▶ _Task requirements_
An exact copy of all the data, minus the images, is required.
####
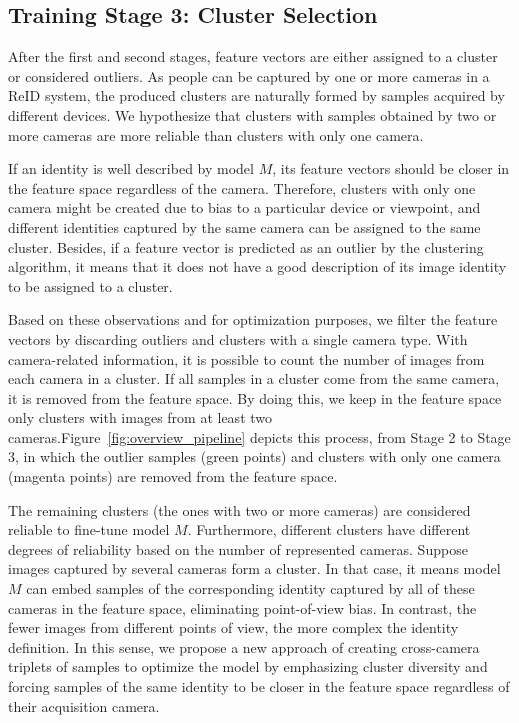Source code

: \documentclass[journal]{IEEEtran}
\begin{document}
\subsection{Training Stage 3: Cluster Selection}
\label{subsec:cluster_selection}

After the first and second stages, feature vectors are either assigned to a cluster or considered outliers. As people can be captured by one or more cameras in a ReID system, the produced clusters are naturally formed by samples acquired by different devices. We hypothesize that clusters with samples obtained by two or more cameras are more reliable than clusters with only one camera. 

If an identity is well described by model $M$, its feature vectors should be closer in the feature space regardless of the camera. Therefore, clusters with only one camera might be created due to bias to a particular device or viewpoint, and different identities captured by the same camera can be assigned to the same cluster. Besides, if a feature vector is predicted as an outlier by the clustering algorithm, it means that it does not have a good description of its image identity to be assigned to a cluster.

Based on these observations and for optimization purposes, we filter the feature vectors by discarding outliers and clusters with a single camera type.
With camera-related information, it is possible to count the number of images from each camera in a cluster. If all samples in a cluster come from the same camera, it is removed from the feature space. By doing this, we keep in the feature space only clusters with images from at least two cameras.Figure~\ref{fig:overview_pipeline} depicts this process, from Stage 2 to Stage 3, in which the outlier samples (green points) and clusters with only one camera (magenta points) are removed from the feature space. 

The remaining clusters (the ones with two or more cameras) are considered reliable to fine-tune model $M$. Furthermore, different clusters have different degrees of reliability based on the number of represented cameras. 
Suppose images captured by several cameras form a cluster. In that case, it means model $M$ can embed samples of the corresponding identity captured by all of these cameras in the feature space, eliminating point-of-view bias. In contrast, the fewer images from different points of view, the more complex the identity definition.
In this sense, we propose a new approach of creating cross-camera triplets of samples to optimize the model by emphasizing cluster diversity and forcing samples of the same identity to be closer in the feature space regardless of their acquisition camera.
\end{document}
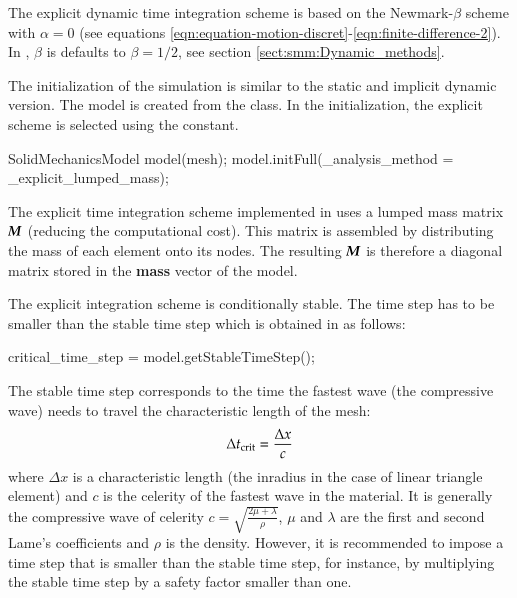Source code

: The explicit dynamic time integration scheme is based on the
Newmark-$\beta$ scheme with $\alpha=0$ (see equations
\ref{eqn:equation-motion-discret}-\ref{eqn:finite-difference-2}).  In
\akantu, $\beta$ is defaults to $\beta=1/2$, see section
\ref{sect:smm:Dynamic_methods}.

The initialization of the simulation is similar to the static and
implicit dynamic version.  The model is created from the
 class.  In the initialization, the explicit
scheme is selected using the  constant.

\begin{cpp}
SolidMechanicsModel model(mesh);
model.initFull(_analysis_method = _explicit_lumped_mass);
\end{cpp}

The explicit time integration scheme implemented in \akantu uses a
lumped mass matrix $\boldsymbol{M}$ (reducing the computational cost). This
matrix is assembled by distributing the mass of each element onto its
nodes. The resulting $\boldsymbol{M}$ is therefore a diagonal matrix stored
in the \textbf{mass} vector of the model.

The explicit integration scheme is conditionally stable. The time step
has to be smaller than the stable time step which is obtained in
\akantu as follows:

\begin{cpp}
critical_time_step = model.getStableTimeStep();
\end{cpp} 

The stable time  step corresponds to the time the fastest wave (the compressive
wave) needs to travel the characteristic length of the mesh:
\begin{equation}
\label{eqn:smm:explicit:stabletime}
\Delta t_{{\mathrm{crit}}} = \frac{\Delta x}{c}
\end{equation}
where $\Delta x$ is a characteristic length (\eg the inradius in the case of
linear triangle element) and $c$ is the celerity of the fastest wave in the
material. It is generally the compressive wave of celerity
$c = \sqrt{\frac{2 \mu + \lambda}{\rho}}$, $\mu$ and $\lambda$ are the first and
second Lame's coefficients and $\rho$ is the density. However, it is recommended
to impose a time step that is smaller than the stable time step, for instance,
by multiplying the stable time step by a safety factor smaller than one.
####
▶ _Answer space_
Source code

: \documentclass[journal]{IEEEtran}
\begin{document}
\subsection{Training Stage 3: Cluster Selection}
\label{subsec:cluster_selection}

After the first and second stages, feature vectors are either assigned to a cluster or considered outliers. As people can be captured by one or more cameras in a ReID system, the produced clusters are naturally formed by samples acquired by different devices. We hypothesize that clusters with samples obtained by two or more cameras are more reliable than clusters with only one camera. 

If an identity is well described by model $M$, its feature vectors should be closer in the feature space regardless of the camera. Therefore, clusters with only one camera might be created due to bias to a particular device or viewpoint, and different identities captured by the same camera can be assigned to the same cluster. Besides, if a feature vector is predicted as an outlier by the clustering algorithm, it means that it does not have a good description of its image identity to be assigned to a cluster.

Based on these observations and for optimization purposes, we filter the feature vectors by discarding outliers and clusters with a single camera type.
With camera-related information, it is possible to count the number of images from each camera in a cluster. If all samples in a cluster come from the same camera, it is removed from the feature space. By doing this, we keep in the feature space only clusters with images from at least two cameras.Figure~\ref{fig:overview_pipeline} depicts this process, from Stage 2 to Stage 3, in which the outlier samples (green points) and clusters with only one camera (magenta points) are removed from the feature space. 

The remaining clusters (the ones with two or more cameras) are considered reliable to fine-tune model $M$. Furthermore, different clusters have different degrees of reliability based on the number of represented cameras. 
Suppose images captured by several cameras form a cluster. In that case, it means model $M$ can embed samples of the corresponding identity captured by all of these cameras in the feature space, eliminating point-of-view bias. In contrast, the fewer images from different points of view, the more complex the identity definition.
In this sense, we propose a new approach of creating cross-camera triplets of samples to optimize the model by emphasizing cluster diversity and forcing samples of the same identity to be closer in the feature space regardless of their acquisition camera.
\end{document}
Source code

: The explicit dynamic time integration scheme is based on the
Newmark-$\beta$ scheme with $\alpha=0$ (see equations
\ref{eqn:equation-motion-discret}-\ref{eqn:finite-difference-2}).  In
\akantu, $\beta$ is defaults to $\beta=1/2$, see section
\ref{sect:smm:Dynamic_methods}.

The initialization of the simulation is similar to the static and
implicit dynamic version.  The model is created from the
 class.  In the initialization, the explicit
scheme is selected using the  constant.

\begin{cpp}
SolidMechanicsModel model(mesh);
model.initFull(_analysis_method = _explicit_lumped_mass);
\end{cpp}

The explicit time integration scheme implemented in \akantu uses a
lumped mass matrix $\boldsymbol{M}$ (reducing the computational cost). This
matrix is assembled by distributing the mass of each element onto its
nodes. The resulting $\boldsymbol{M}$ is therefore a diagonal matrix stored
in the \textbf{mass} vector of the model.

The explicit integration scheme is conditionally stable. The time step
has to be smaller than the stable time step which is obtained in
\akantu as follows:

\begin{cpp}
critical_time_step = model.getStableTimeStep();
\end{cpp} 

The stable time  step corresponds to the time the fastest wave (the compressive
wave) needs to travel the characteristic length of the mesh:
\begin{equation}
\label{eqn:smm:explicit:stabletime}
\Delta t_{{\mathrm{crit}}} = \frac{\Delta x}{c}
\end{equation}
where $\Delta x$ is a characteristic length (\eg the inradius in the case of
linear triangle element) and $c$ is the celerity of the fastest wave in the
material. It is generally the compressive wave of celerity
$c = \sqrt{\frac{2 \mu + \lambda}{\rho}}$, $\mu$ and $\lambda$ are the first and
second Lame's coefficients and $\rho$ is the density. However, it is recommended
to impose a time step that is smaller than the stable time step, for instance,
by multiplying the stable time step by a safety factor smaller than one.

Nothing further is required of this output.